The cost of living crisis has led supermarkets to increase their prices on food and household goods. Shoppers are finding every day items such as meats, frozen foods, butter are more expensive than they have been in years.
One shopper was shocked when they visited Sainsbury's and spotted a pack of Birds Eye fish fingers on sale for £7, My London reports. They took to Twitter to share the revelation, writing: “Nearly fell to my knees in de people food establishment.”
The packet of Birds Eye 30 Cod Fish Fingers (totally 840g) were being sold for £7 at the popular supermarket. Other social media users rushed into the comments to share their disbelief.
One user simply wrote: “ £7? Jesus soon reach.”
A second commented: “I remember when this was £3.50. Wow.” Another replied: “Sainsbury’s absolutely bugging.”
Some even shared their shock at what other products were costing them, with someone explaining: “I paid £3.80 for @Warburtons gluten free wraps yesterday- it would be cheaper to live off mc ds at this rate. There’s 5 wraps in there. Sickening.”
One person worked out each finger would come to a total of 23 pence, asking: “23p each is bad???”
Another replied: “Yes. Especially at that volume.”
The tweet racked up 407 Retweets, 195 Quote Tweets and 3,089 Likes. However, this isn’t the most expensive price tag shoppers will find.
Tesco, ASDA, Iceland and Waitrose sell the same pack of fish fingers for £7.50, while Morrisons sell it for ever so slightly cheaper at £7.49. The website Compare Grocery Prices noted Sainsbury’s were initially selling the same product for £6.75 as of March 3 2022.
The same data revealed back in February 2022, the fish fingers were being sold for £6.50 a packet, but didn’t specify if the price was across various supermarkets or one specific one. Earlier this month Sainsbury’s shoppers shared their furore over the price of Lurpak butter, reaching as high as £7.25 in some grocery stores.

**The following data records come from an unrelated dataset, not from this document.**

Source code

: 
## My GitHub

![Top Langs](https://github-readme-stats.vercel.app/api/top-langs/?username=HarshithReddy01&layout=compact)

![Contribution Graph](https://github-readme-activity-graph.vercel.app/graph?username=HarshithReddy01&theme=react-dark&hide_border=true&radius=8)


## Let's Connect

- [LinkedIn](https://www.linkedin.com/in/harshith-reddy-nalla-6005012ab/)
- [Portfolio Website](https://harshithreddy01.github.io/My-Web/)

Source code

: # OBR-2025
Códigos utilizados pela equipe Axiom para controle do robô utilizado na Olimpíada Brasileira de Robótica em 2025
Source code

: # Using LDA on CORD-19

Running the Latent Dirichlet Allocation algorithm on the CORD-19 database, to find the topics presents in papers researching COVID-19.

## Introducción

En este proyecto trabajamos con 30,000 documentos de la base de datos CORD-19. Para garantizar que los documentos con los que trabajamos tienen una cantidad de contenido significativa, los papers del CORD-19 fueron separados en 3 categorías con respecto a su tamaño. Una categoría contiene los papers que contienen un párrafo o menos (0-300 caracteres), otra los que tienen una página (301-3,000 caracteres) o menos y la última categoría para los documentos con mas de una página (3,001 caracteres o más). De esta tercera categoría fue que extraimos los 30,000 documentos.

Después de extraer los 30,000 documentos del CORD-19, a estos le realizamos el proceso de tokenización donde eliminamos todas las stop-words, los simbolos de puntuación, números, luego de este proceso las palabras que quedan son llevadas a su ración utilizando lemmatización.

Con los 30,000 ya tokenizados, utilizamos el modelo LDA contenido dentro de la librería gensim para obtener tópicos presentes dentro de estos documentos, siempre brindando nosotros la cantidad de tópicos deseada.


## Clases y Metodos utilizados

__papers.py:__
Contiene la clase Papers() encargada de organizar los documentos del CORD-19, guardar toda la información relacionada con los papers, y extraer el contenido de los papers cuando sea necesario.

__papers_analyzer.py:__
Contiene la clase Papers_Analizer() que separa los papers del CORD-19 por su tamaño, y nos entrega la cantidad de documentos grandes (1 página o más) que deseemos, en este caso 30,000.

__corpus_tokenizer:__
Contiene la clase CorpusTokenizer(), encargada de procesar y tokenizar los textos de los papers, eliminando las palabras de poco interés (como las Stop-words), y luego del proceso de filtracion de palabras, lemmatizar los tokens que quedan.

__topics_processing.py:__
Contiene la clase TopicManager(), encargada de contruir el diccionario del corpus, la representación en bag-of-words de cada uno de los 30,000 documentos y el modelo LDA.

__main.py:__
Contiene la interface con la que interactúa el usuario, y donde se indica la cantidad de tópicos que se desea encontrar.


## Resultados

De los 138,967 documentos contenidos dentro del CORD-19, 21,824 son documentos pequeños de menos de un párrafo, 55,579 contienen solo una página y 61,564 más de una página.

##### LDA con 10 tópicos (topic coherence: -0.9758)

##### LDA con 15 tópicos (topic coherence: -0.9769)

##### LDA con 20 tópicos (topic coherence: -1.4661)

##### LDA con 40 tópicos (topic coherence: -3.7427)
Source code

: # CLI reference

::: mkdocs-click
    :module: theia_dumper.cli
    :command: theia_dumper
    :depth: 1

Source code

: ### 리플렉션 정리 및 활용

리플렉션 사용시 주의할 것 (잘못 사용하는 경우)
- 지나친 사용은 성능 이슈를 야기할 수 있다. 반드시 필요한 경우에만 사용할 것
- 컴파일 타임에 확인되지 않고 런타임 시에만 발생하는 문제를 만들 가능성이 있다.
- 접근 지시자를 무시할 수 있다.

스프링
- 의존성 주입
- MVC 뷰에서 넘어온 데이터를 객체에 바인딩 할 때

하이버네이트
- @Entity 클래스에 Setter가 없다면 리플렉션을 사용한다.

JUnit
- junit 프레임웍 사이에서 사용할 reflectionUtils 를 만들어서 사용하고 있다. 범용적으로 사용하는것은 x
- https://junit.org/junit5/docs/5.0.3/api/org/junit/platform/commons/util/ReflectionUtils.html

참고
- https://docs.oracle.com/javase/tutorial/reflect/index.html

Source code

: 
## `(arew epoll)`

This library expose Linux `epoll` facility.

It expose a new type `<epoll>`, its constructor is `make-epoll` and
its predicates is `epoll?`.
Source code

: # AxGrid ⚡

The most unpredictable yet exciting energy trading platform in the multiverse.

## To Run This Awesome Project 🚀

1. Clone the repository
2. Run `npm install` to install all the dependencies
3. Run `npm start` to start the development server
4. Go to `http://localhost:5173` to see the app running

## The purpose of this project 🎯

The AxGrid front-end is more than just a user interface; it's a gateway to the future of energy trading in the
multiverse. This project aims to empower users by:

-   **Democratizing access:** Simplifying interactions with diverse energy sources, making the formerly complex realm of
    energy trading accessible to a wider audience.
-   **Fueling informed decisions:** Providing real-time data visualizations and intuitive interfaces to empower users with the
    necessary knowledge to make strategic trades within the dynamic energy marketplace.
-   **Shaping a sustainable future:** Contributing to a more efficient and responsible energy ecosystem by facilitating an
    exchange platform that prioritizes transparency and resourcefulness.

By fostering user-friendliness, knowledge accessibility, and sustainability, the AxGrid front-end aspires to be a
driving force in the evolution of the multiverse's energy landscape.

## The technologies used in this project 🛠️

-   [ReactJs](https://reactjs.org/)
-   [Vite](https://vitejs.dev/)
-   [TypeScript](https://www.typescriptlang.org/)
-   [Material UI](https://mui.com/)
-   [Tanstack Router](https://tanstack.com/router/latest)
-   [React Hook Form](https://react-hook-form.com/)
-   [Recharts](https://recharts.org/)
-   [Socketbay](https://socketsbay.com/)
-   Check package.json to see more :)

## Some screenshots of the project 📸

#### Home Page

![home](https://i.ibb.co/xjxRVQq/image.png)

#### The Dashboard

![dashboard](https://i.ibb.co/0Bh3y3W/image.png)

A single 750g tub is now £7.25 at Sainsbury’s, while a 1kg tub of the same butter costs £9 for online shoppers using Ocado. The Mirror reported that Iceland shoppers were left stunned after spotting a 500g tub of Lurpak selling for an eye-watering £5 - the same product that was £3.65 just a short while ago.

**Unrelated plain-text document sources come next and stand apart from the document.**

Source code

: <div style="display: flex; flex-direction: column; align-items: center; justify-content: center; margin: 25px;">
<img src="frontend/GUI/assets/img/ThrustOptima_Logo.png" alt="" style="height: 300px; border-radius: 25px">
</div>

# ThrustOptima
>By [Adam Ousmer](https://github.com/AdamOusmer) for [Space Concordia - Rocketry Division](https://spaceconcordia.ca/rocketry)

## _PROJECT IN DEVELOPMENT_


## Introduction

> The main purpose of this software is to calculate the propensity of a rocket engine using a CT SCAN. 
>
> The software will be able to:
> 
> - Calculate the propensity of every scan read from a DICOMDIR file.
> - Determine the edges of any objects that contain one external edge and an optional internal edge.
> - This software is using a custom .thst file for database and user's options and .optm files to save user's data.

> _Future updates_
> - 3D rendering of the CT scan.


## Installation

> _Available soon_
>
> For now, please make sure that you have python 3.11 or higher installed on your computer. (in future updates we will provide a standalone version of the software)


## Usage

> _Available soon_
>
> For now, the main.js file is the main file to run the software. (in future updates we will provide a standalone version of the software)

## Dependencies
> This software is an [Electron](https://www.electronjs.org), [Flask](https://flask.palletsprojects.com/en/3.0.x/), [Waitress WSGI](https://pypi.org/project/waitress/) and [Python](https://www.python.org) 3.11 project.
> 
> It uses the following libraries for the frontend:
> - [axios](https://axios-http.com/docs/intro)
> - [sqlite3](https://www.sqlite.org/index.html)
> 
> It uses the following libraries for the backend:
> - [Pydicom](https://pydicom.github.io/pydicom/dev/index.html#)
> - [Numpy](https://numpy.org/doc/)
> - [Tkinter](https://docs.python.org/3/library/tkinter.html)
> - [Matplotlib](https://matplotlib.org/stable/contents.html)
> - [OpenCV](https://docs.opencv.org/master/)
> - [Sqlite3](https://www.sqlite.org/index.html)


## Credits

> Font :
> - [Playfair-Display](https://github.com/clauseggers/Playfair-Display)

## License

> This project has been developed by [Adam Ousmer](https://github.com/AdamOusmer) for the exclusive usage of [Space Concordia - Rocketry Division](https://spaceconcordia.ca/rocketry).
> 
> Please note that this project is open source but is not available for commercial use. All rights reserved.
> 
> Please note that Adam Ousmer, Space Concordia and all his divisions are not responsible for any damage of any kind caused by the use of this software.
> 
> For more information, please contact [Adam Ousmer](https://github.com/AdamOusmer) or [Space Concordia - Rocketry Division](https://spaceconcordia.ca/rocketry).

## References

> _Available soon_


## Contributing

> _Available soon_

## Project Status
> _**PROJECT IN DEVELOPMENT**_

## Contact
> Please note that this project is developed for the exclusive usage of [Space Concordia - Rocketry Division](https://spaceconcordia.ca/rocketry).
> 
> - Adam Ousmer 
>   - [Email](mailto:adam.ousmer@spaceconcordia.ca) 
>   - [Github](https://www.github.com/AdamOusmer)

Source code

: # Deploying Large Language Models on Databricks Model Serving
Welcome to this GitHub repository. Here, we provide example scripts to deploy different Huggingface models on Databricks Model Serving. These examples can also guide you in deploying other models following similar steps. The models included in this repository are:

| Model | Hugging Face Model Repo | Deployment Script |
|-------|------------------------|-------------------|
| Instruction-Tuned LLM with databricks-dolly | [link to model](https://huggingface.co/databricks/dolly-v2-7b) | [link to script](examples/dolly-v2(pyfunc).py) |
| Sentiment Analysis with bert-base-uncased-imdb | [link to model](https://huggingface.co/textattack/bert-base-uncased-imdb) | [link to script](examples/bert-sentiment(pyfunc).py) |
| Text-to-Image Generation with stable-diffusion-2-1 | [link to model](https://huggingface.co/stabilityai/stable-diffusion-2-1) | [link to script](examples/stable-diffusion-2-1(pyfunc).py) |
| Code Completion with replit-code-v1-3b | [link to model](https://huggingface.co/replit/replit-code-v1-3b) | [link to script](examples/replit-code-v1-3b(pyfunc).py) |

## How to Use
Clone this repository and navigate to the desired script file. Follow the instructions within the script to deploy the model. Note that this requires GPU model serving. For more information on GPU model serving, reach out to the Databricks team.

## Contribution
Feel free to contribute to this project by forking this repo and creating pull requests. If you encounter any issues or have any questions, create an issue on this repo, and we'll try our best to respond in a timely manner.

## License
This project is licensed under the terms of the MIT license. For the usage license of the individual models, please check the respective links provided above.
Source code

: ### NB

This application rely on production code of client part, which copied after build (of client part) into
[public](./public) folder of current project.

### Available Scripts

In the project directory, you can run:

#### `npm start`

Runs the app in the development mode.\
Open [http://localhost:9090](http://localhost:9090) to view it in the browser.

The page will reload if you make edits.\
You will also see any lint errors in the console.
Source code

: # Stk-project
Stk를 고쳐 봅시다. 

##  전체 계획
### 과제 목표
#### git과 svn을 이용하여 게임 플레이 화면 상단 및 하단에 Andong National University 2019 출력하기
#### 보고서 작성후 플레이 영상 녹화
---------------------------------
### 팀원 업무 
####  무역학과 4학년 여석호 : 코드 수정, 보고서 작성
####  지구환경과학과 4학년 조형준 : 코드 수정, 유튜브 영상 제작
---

Aldi customers raved about the budget supermarket’s Greenvale Olive Spread has received glowing reviews from shoppers who say that they will "give it a go" following the recent rise in butter prices. Priced at just 99p for a 500g tub, Aldi's spread is considerably cheaper than a same size tub from Lurpak which would cost £5. However, it is important to note that this replacement contains palm oil.